A Biographical Overview
Vijayant Singh
AKBAR: THE GREAT MUGHAL by Ira Mukhoty Aleph Book Company, New Delhi, 2020, 544 pp., 799.00
February 2021, volume 45, No 2

‘A definitive biography’ is how author Ira Mukhoty introduces her work. One must concede Mukhoty’s assertion that there isn’t much in terms of biographical accounts of the medieval Indian monarchs. For those looking to read into the lives of these kings and monarchs whose actions have had a profound impact on the historical trajectories of the South Asian past, biographical overviews have been few and far between. The author is also to a large extent right that this reluctance on the part of professional historians to look at the mega picture has conceded space to imaginary accounts of the lives of these kings. However, the concern is, to what extent  the ‘biographical approach’ be a useful historiographical tool. The economic, social and gendered narratives of the past have gone past histories centred around personalities and their actions.
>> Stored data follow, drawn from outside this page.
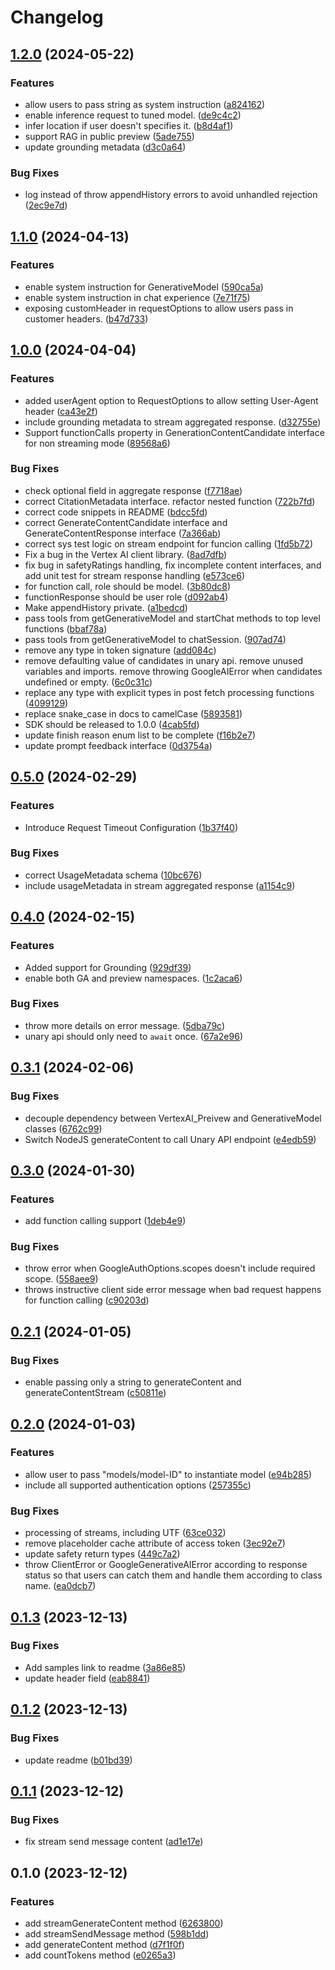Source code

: # Changelog

## [1.2.0](https://github.com/googleapis/nodejs-vertexai/compare/v1.1.0...v1.2.0) (2024-05-22)


### Features

* allow users to pass string as system instruction ([a824162](https://github.com/googleapis/nodejs-vertexai/commit/a824162a29b8c6ba3ccae46c492dd28e9c2baf9c))
* enable inference request to tuned model. ([de9c4c2](https://github.com/googleapis/nodejs-vertexai/commit/de9c4c2f8c63a298bd28ab69dae9b6a5d72c20d7))
* infer location if user doesn't specifies it. ([b8d4af1](https://github.com/googleapis/nodejs-vertexai/commit/b8d4af1bb990e95093f446c808194bfc4fe53287))
* support RAG in public preview ([5ade755](https://github.com/googleapis/nodejs-vertexai/commit/5ade7551fe0dbab54bc56f251c32bf3b7802c2c5))
* update grounding metadata ([d3c0a64](https://github.com/googleapis/nodejs-vertexai/commit/d3c0a647248be6be49b6b93a18aad79c10bae6c4))


### Bug Fixes

* log instead of throw appendHistory errors to avoid unhandled rejection ([2ec9e7d](https://github.com/googleapis/nodejs-vertexai/commit/2ec9e7d5519af438eb03b9f21f90b86f2575ac47))

## [1.1.0](https://github.com/googleapis/nodejs-vertexai/compare/v1.0.0...v1.1.0) (2024-04-13)


### Features

* enable system instruction for GenerativeModel ([590ca5a](https://github.com/googleapis/nodejs-vertexai/commit/590ca5a055e65b493c7d20f3983173dc8a8cbc39))
* enable system instruction in chat experience ([7e71f75](https://github.com/googleapis/nodejs-vertexai/commit/7e71f750104cf14f465bb8091f851b5692f5aea9))
* exposing customHeader in requestOptions to allow users pass in customer headers. ([b47d733](https://github.com/googleapis/nodejs-vertexai/commit/b47d733680837233b4323f4113737421099df02b))

## [1.0.0](https://github.com/googleapis/nodejs-vertexai/compare/v0.5.0...v1.0.0) (2024-04-04)


### Features

* added userAgent option to RequestOptions to allow setting User-Agent header ([ca43e2f](https://github.com/googleapis/nodejs-vertexai/commit/ca43e2f0b4ebef60d3739b10a3707cdfe2e2a4ec))
* include grounding metadata to stream aggregated response. ([d32755e](https://github.com/googleapis/nodejs-vertexai/commit/d32755e41ca36a52bfd55dafd45bf5a1a8835b7b))
* Support functionCalls property in GenerationContentCandidate interface for non streaming mode ([89568a6](https://github.com/googleapis/nodejs-vertexai/commit/89568a654550f51ed7e280eb6108f6bdb13e7a92))


### Bug Fixes

* check optional field in aggregate response ([f7718ae](https://github.com/googleapis/nodejs-vertexai/commit/f7718aec22f2806bfda18cc75d2ba2c47c929efe))
* correct CitationMetadata interface. refactor nested function ([722b7fd](https://github.com/googleapis/nodejs-vertexai/commit/722b7fda23fd03e85b418e71cfacf2206596fc86))
* correct code snippets in README ([bdcc5fd](https://github.com/googleapis/nodejs-vertexai/commit/bdcc5fdda9325c37a2efcfc9c00e8cf90fae1f46))
* correct GenerateContentCandidate interface and GenerateContentResponse interface ([7a366ab](https://github.com/googleapis/nodejs-vertexai/commit/7a366abfc13b87e93bc233e045b8e173ae6357b5))
* correct sys test logic on stream endpoint for funcion calling ([1fd5b72](https://github.com/googleapis/nodejs-vertexai/commit/1fd5b725a6537ddca0b93c34be04a4ad8f9f50b6))
* Fix a bug in the Vertex AI client library. ([8ad7dfb](https://github.com/googleapis/nodejs-vertexai/commit/8ad7dfbd7090868ed89a155aa9519ed220c23451))
* fix bug in safetyRatings handling, fix incomplete content interfaces, and add unit test for stream response handling ([e573ce6](https://github.com/googleapis/nodejs-vertexai/commit/e573ce68bda3fabdc75ffbacc56421215cbe2f70))
* for function call, role should be model. ([3b80dc8](https://github.com/googleapis/nodejs-vertexai/commit/3b80dc86b8c5d1e4be0afe99bca35201fd812abb))
* functionResponse should be user role ([d092ab4](https://github.com/googleapis/nodejs-vertexai/commit/d092ab4bb0862fc8471e663a4fb7084b432baf74))
* Make appendHistory private. ([a1bedcd](https://github.com/googleapis/nodejs-vertexai/commit/a1bedcdb6fe71d73a7601c4fafda699b0b8d1698))
* pass tools from getGenerativeModel and startChat methods to top level functions ([bbaf78a](https://github.com/googleapis/nodejs-vertexai/commit/bbaf78a5286ca39074b72bcce7eb7856fe0bec70))
* pass tools from getGenerativeModel to chatSession. ([907ad74](https://github.com/googleapis/nodejs-vertexai/commit/907ad74aefe24082607431c34027df6ae6d46a08))
* remove any type in token signature ([add084c](https://github.com/googleapis/nodejs-vertexai/commit/add084c6c1657f92a43c102159abceb0b7121b0c))
* remove defaulting value of candidates in unary api. remove unused variables and imports. remove throwing GoogleAIError when candidates undefined or empty. ([6c0c31c](https://github.com/googleapis/nodejs-vertexai/commit/6c0c31c2d798f32739fb0d8b647d4289168cc446))
* replace any type with explicit types in post fetch processing functions ([4099129](https://github.com/googleapis/nodejs-vertexai/commit/4099129d8497ec39fd1410e3edfc7599f2a91db8))
* replace snake_case in docs to camelCase ([5893581](https://github.com/googleapis/nodejs-vertexai/commit/5893581b17b9f1df28410f1315c2fd760acc98b6))
* SDK should be released to 1.0.0 ([4cab5fd](https://github.com/googleapis/nodejs-vertexai/commit/4cab5fd814bb0c47c98b5be2ed250f5a3765cd6e))
* update finish reason enum list to be complete ([f16b2e7](https://github.com/googleapis/nodejs-vertexai/commit/f16b2e778f1c0d250404928d85f12e775fc0f720))
* update prompt feedback interface ([0d3754a](https://github.com/googleapis/nodejs-vertexai/commit/0d3754ac7c51b73281342cdb20b22af5918045fa))

## [0.5.0](https://github.com/googleapis/nodejs-vertexai/compare/v0.4.0...v0.5.0) (2024-02-29)


### Features

* Introduce Request Timeout Configuration ([1b37f40](https://github.com/googleapis/nodejs-vertexai/commit/1b37f4045f604dac10c91ba800b34c6beadd113a))


### Bug Fixes

* correct UsageMetadata schema ([10bc676](https://github.com/googleapis/nodejs-vertexai/commit/10bc67666a64d6ea7dd103c3dae678b8080735c1))
* include usageMetadata in stream aggregated response ([a1154c9](https://github.com/googleapis/nodejs-vertexai/commit/a1154c9a91bb5d9cd988a00be4b462ee013fa704))

## [0.4.0](https://github.com/googleapis/nodejs-vertexai/compare/v0.3.1...v0.4.0) (2024-02-15)


### Features

* Added support for Grounding ([929df39](https://github.com/googleapis/nodejs-vertexai/commit/929df39f19f423bcfaf35ef113ce04886345a6ab))
* enable both GA and preview namespaces. ([1c2aca6](https://github.com/googleapis/nodejs-vertexai/commit/1c2aca6b776784a5b51d1654ffa41dc36f600874))


### Bug Fixes

* throw more details on error message. ([5dba79c](https://github.com/googleapis/nodejs-vertexai/commit/5dba79c3648203b9a66b6098f9f1fa0280e6e67d))
* unary api should only need to `await` once. ([67a2e96](https://github.com/googleapis/nodejs-vertexai/commit/67a2e9649c69a2cf9868a074527efd93d2c800c9))

## [0.3.1](https://github.com/googleapis/nodejs-vertexai/compare/v0.3.0...v0.3.1) (2024-02-06)


### Bug Fixes

* decouple dependency between VertexAI_Preivew and GenerativeModel classes ([6762c99](https://github.com/googleapis/nodejs-vertexai/commit/6762c995bfa1bfdb740ed01a2eb4385126b0e36a))
* Switch NodeJS generateContent to call Unary API endpoint ([e4edb59](https://github.com/googleapis/nodejs-vertexai/commit/e4edb599863c23a896e263ba2639c80481a65543))

## [0.3.0](https://github.com/googleapis/nodejs-vertexai/compare/v0.2.1...v0.3.0) (2024-01-30)


### Features

* add function calling support ([1deb4e9](https://github.com/googleapis/nodejs-vertexai/commit/1deb4e920205d2fff6da780175de6045bd853885))


### Bug Fixes

* throw error when GoogleAuthOptions.scopes doesn't include required scope. ([558aee9](https://github.com/googleapis/nodejs-vertexai/commit/558aee98d76192b4a63b3d28abba3f3d4cda1762))
* throws instructive client side error message when bad request happens for function calling ([c90203d](https://github.com/googleapis/nodejs-vertexai/commit/c90203d153407daa08763c273a827a5e9db54a70))

## [0.2.1](https://github.com/googleapis/nodejs-vertexai/compare/v0.2.0...v0.2.1) (2024-01-05)


### Bug Fixes

* enable passing only a string to generateContent and generateContentStream ([c50811e](https://github.com/googleapis/nodejs-vertexai/commit/c50811e5443848edb8f9ce5d88ae4c6c8b59b65b))


## [0.2.0](https://github.com/googleapis/nodejs-vertexai/compare/v0.1.3...v0.2.0) (2024-01-03)


### Features

* allow user to pass "models/model-ID" to instantiate model ([e94b285](https://github.com/googleapis/nodejs-vertexai/commit/e94b285dac6aaf0c77c6b9c6220b29b8d4aced52))
* include all supported authentication options ([257355c](https://github.com/googleapis/nodejs-vertexai/commit/257355ca09ee298623198404a4f889f5cf7788ee))


### Bug Fixes

* processing of streams, including UTF ([63ce032](https://github.com/googleapis/nodejs-vertexai/commit/63ce032461a32e9e5fdf04d8ce2d4d8628d691b1))
* remove placeholder cache attribute of access token ([3ec92e7](https://github.com/googleapis/nodejs-vertexai/commit/3ec92e71a9f7ef4a55bf64037f363ec6be6a729d))
* update safety return types ([449c7a2](https://github.com/googleapis/nodejs-vertexai/commit/449c7a2af2272add956eb44d8e617878468af344))
* throw ClientError or GoogleGenerativeAIError according to response status so that users can catch them and handle them according to class name. ([ea0dcb7](https://github.com/googleapis/nodejs-vertexai/commit/ea0dcb717be8d22d98916252ccee352e9af4a09f))

## [0.1.3](https://github.com/googleapis/nodejs-vertexai/compare/v0.1.2...v0.1.3) (2023-12-13)


### Bug Fixes

* Add samples link to readme ([3a86e85](https://github.com/googleapis/nodejs-vertexai/commit/3a86e85de034479818813e563cef6badd68074ab))
* update header field ([eab8841](https://github.com/googleapis/nodejs-vertexai/commit/eab8841f42679e976d4b1eca8dc083330380daff))

## [0.1.2](https://github.com/googleapis/nodejs-vertexai/compare/v0.1.1...v0.1.2) (2023-12-13)


### Bug Fixes

* update readme ([b01bd39](https://github.com/googleapis/nodejs-vertexai/commit/b01bd391a34f7b7b65d8e267ca169f52f5a48217))

## [0.1.1](https://github.com/googleapis/nodejs-vertexai/compare/v0.1.0...v0.1.1) (2023-12-12)


### Bug Fixes

* fix stream send message content ([ad1e17e](https://github.com/googleapis/nodejs-vertexai/commit/ad1e17e81c72ce55d395bcae36326d48d595d175))

## 0.1.0 (2023-12-12)


### Features

* add streamGenerateContent method ([6263800](https://github.com/googleapis/nodejs-vertexai/commit/626380039d7bb2fb9af9219f70ad549950b5f490))
* add streamSendMessage method ([598b1dd](https://github.com/googleapis/nodejs-vertexai/commit/598b1dd7ca8d84c9b32e633a65634abea232f7de))
* add generateContent method ([d7f1f0f](https://github.com/googleapis/nodejs-vertexai/commit/d7f1f0f66b7bf22c2cb59a8ef698b426cf7e3b8b))
* add countTokens method ([e0265a3](https://github.com/googleapis/nodejs-vertexai/commit/e0265a36d73b460c66062a0b520b5556d0aa894b))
The work is divided in six large sections chronologically around the events of Akbar’s life. Each section is further sub divided in an almost episodic manner, to focus on events which highlight political encounters, administrative shifts, military expeditions, commissioning of grand projects of art and construction, birth of Imperial princes, religious interludes, amongst others, all woven into the grand narrative arch of Akbar’s life story.

The author is at her best when she is speaking on the role of the women—wives, mothers, sisters and attendants to imperial princes. The elaboration of the role played by the ladies of the royal harem in the conduct of the affairs of the nascent state as well as in the conduct of the daily affairs of the Court is worth reading. The navigation of the treacherous world of the Timurid political world would have been difficult for the padshah but for the role of the ladies of the court. The off-the-cuff remarks on paintings and cuisines, details of diet, serving, and food choices, serve as an interesting backdrop to contextualize the world of the Mughal princes and their attendants.